Vehicle Orientation
Alongside vehicle position, the vehicle orientation (also commonly referred to by rotation or attitude) is a fundamental physical property indicating the location of the vehicle with respect to the course. As such, to the player, it very intuitively manifests as the orientation of the vehicle chassis on the screen. This article describes its effect on physics and the values that directly influence it.
For a primer on the numeric representation of rotations and coordinate systems, refer to the wiiki article
Types of rotation
- Main rotation
- Special rotation
- Full rotation
Main rotation is the main type of rotation that affects physics, in terms of travel direction for example. Special rotation is the additional component caused by animations such as tricks and damage from objects. Full rotation is the previous two combined together, and is the final result that appears on screen.
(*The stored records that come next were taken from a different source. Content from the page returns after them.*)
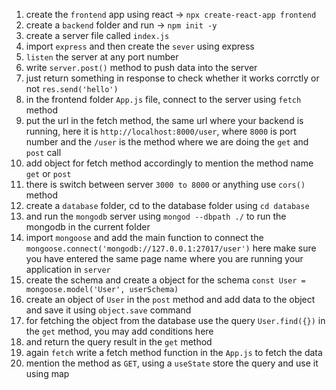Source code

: 1. create the `frontend` app using react -> `npx create-react-app frontend`
2. create a `backend` folder and run -> `npm init -y` 
3. create a server file called `index.js`
4. import `express` and then create the `sever` using express
5. `listen` the server at any port number
6. write `server.post()` method to push data into the server
7. just return something in response to check whether it works corrctly or not `res.send('hello')`
8. in the frontend folder `App.js` file, connect to the server using `fetch` method
9. put the url in the fetch method, the same url where your backend is running, here it is `http://localhost:8000/user`, where `8000` is port number and the `/user` is the method where we are doing the `get` and `post` call
10. add object for fetch method accordingly to mention the method name `get` or `post`
11. there is switch between server `3000 to 8000` or anything use `cors()` method
12. create a `database` folder, cd to the database folder using `cd database`
13. and run the `mongodb` server using `mongod --dbpath ./` to run the mongodb in the current folder
14. import `mongoose` and add the main function to connect the `mongoose.connect('mongodb://127.0.0.1:27017/user')` here make sure you have entered the same page name where you are running your application in `server`
15. create the schema and create a object for the schema `const User = mongoose.model('User', userSchema)` 
16. create an object of `User` in the `post` method and add data to the object and save it using `object.save` command
17. for fetching the object from the database use the query `User.find({})` in the `get` method, you may add conditions here
18. and return the query result in the `get` method
19. again `fetch` write a fetch method function in the `App.js` to fetch the data
20. mention the method as `GET`, using a `useState` store the query and use it using map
How main rotation is computed
In a convenient parallel with the vehicle position, the main rotation is formed by integrating over time a sum of angular velocities. These components can also be directly corresponded to external and internal velocity in terms of their behavior.
Internal Angular Velocity
IAV for short, historically known as angvel2, is the component produced by enforcing the "game rules". You receive an amount of IAV by moving your stick or when drifting, relative to your vehicle's handling and drift stats.
External Angular Velocity
EAV for short, historically known as angvel0, is the component produced by rigid body interaction such as collisions with objects. Similar to EV, forces on the vehicle like collision interactions and suspension forces apply torque to your vehicle depending on how far the force is from the vehicle center of mass. These forces are accumulated on a variable called "total_torque" which is converted to angular acceleration after using rotation version of newton's second law:
a = I*τ
where a is the angular acceleration, I is the inertia matrix (calculated from BSP parameters for each vehicle) and τ is the torque. Finally, EAV gets computed by angular acceleration using numerical integration.